デザイン分野に革命を起こしたFigma
Figmaはいまも熱狂的な支持層を抱えており、サンフランシスコとロンドンで今年開いた年次イベント「Config」には、数千人が詰めかけた。そして、このイベントの看板スピーカーを務めたのが、ほかでもない共同創業者のフィールドだった。
2012年にブラウン大学のコンピューターサイエンス課程を中退した彼は、ピーター・ティールの「ティール・フェローシップ」を受けて、大学時代の同級生ウォレスとともに、ドローン向けソフトやミーム作成ツールなどいくつもの事業アイデアに取り組んだ後、アドビの画像編集ソフト、フォトショップの競合ツール開発に乗り出した。ブラウザ上で動作するFigmaのテスト版が登場するまでには数年を要したが、2015年に公開されると、瞬く間にデザイナーやマイクロソフトのようなハイテク大手の関係者の間で人気を集めた。この成功により、Figmaの評価額は、最初の製品投入からわずか6年で100億ドル(約1兆5000億円)に到達し、シリコンバレーでも最も注目されるスタートアップの一つとなった。
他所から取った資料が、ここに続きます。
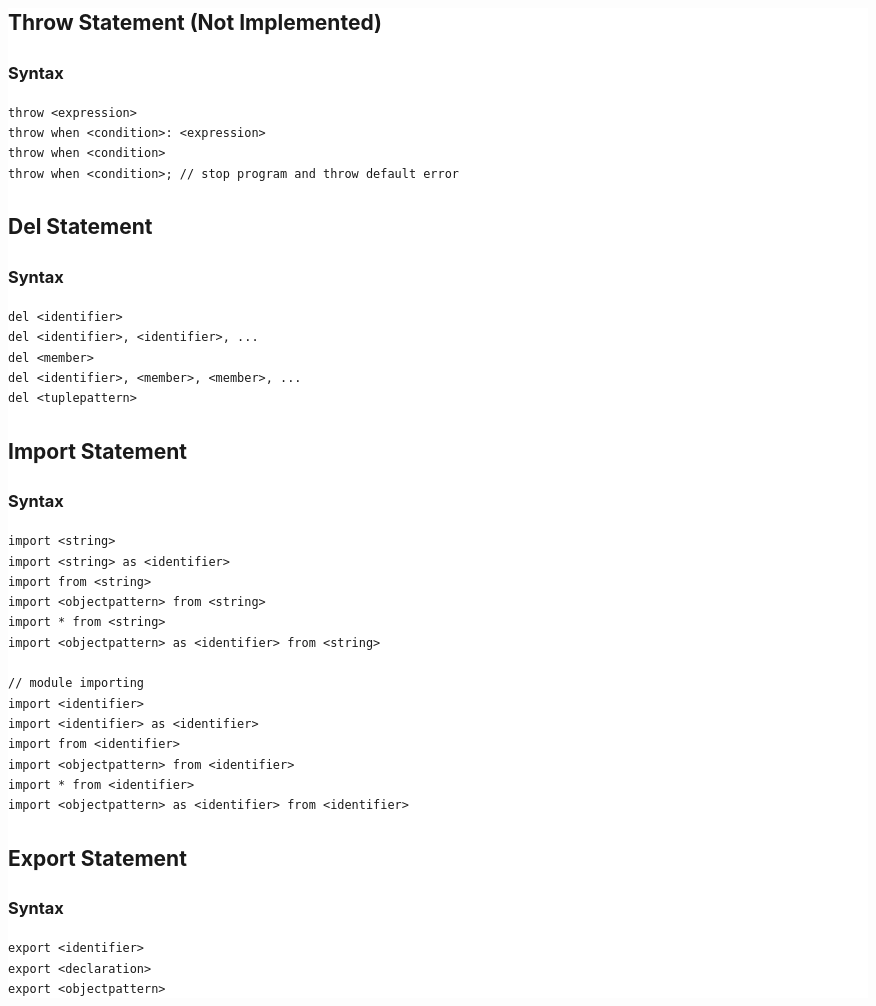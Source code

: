 ## Throw Statement (Not Implemented)

### **Syntax**
```hypermatrix
throw <expression>
throw when <condition>: <expression>
throw when <condition>
throw when <condition>; // stop program and throw default error
```

## Del Statement

### **Syntax**
```hypermatrix
del <identifier>
del <identifier>, <identifier>, ...
del <member>
del <identifier>, <member>, <member>, ...
del <tuplepattern>
```

## Import Statement

### **Syntax**
```hypermatrix
import <string>
import <string> as <identifier>
import from <string>
import <objectpattern> from <string>
import * from <string>
import <objectpattern> as <identifier> from <string>

// module importing
import <identifier>
import <identifier> as <identifier>
import from <identifier>
import <objectpattern> from <identifier>
import * from <identifier>
import <objectpattern> as <identifier> from <identifier>
```

## Export Statement

### **Syntax**
```hypermatrix
export <identifier>
export <declaration>
export <objectpattern>
```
同社のIPOは、Figmaに出資してきたVCにとっても大きな勝利となった。インデックスとグレイロック、クライナー・パーキンスという3つの名門VCは、IPOの公募価格ベースで合計約60億ドル(約9030億円)相当の株式を保有しており、初日の終値ベースでその価値にさらに数十億ドルが上積みされた。
FigmaのS-1資料に、筆頭株主として記載されているインデックスの持ち分は、公開価格ベースで約21億ドル(約3160億円)に膨らんだ。同社のパートナーで、フォーブスの「ミダス・リスト」に選ばれたダニー・ライマーは、フィールドがまだ19歳だった当時のシードラウンドでFigmaに投資していた。
AIブームが脅威になる可能性
さらに、セコイア・キャピタルやシリコンバレーの資産運用会社、アイコニックなど、初期からの投資家に大きな利益をもたらしたFigmaのIPOは、長らく停滞していたIPO市場の活性化に道を開く可能性がある。ここ最近のテック業界では、評価額230億ドル(約3兆4600億円)のコアウィーブの上場や、同120億ドル(約1兆8000億円)のチャイムの上場に加え、相次ぐ買収劇が、VCにとって異例かつ痛手だった「エグジット不況」を打破しつつある。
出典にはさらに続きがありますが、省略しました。